I am not saying that we need to continue in a relationship where someone cheats on us or is abusive (physically, emotionally or psychologically). I am not saying that we need to STAY or BE in a relationship at all. However, I truly feel that if we really loved the person, regardless of what they have done to us, we want them to be happy. To find what it is that they need to compliment (no one can complete someone else!) them.

I have loved. I have loved someone who was abusive. I have loved more than one who has cheated on me. I claimed to have loved them. I used the words but my actions did not always reflect what my words said. I was hurt and the hurt feelings over powered the love I once claimed to have. They hurt me; therefore, I wanted them to hurt. I let their actions modify my belief. As I reflect on my actions (reactions), I actually wonder if I really loved them? Did I know what love really was? Or was I just so wrapped up in their actions that I let it change my compass?

As I look back now, I have regrets about how I reacted. I was hurt...ashamed. And why? Because I had the courage to let someone in? Because I had the courage to trust yet again? Because I fell in love with someone who wasn't worthy of my love? Who didn't feel the same way about me as I did about them? Who may have felt that way but then changed their mind?

I did truly love them. I can look back now and direct my compass. I wish each one of them well. I pray that they find the happiness that they are looking for. Whatever that may be! I was not what they needed but that is not a reflection of who I am. It is a reflection on who they are and what they want. It isn't wrong! How they ended the relationship or how they treated me may have been wrong! But not wanting the same thing as me or changing their mind? That was not wrong.

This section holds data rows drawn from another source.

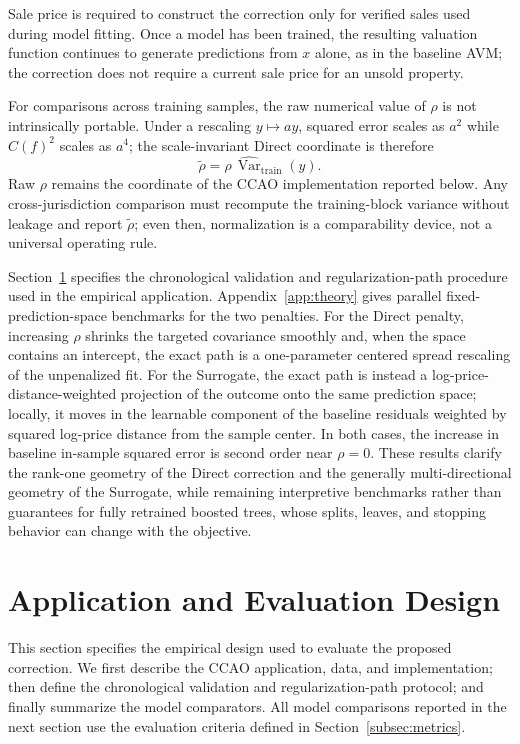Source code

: \documentclass[10pt]{article}
\theoremstyle{definition}
\newcommand{\Var}{\operatorname{Var}}
\newcommand{\1}{\mathbf{1}}
\begin{document}
{Sale price is required to construct the correction only for verified sales used during model fitting. Once a model has been trained, the resulting valuation function continues to generate predictions from $x$ alone, as in the baseline AVM; the correction does not require a current sale price for an unsold property.}

For comparisons across training samples, the raw numerical value of $\rho$ is not intrinsically portable. Under a rescaling $y\mapsto ay$, squared error scales as $a^2$ while $C(f)^2$ scales as $a^4$; the scale-invariant Direct coordinate is therefore
\begin{equation}
\label{eq:normalized_rho}
\widetilde\rho=\rho\,\widehat{\Var}_{\mathrm{train}}(y).
\end{equation}
Raw $\rho$ remains the coordinate of the CCAO implementation reported below. Any cross-jurisdiction comparison must recompute the training-block variance without leakage and report $\widetilde\rho$; even then, normalization is a comparability device, not a universal operating rule.

Section~\ref{sec:empirical_design} specifies the chronological validation and regularization-path procedure used in the empirical application. Appendix~\ref{app:theory} gives parallel fixed-prediction-space benchmarks for the two penalties. For the Direct penalty, increasing $\rho$ shrinks the targeted covariance smoothly and, when the space contains an intercept, the exact path is a one-parameter centered spread rescaling of the unpenalized fit. For the Surrogate, the exact path is instead a log-price-distance-weighted projection of the outcome onto the same prediction space; locally, it moves in the learnable component of the baseline residuals weighted by squared log-price distance from the sample center. In both cases, the increase in baseline in-sample squared error is second order near $\rho=0$. These results clarify the rank-one geometry of the Direct correction and the generally multi-directional geometry of the Surrogate, while remaining interpretive benchmarks rather than guarantees for fully retrained boosted trees, whose splits, leaves, and stopping behavior can change with the objective.


\section{Application and Evaluation Design}
\label{sec:empirical_design}

{This section specifies the empirical design used to evaluate the proposed correction. We first describe the CCAO application, data, and implementation; then define the chronological validation and regularization-path protocol; and finally summarize the model comparators. All model comparisons reported in the next section use the evaluation criteria defined in Section~\ref{subsec:metrics}.}
\end{document}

It is truly an empowering moment when you can pray for the best for someone who has hurt you to the core. When you can still say, yes I love them enough to let them go with well wishes to find their true happiness. It doesn't mean that I would be dumb enough to ever take them back...I love myself too! :) I no longer harbor any ill feelings. I will always love them; they will always have a piece of my heart...I gave it to them...willingly. I do not need to be 'IN' love with them.

To my past, I wish you all the very best that life has to offer. I hold no grudges. I hold no anger. I am sorry for my reaction.

To my future, I have let go of my past. I am excited to see what you have in store for me!

As for today, it is time to live my life...today!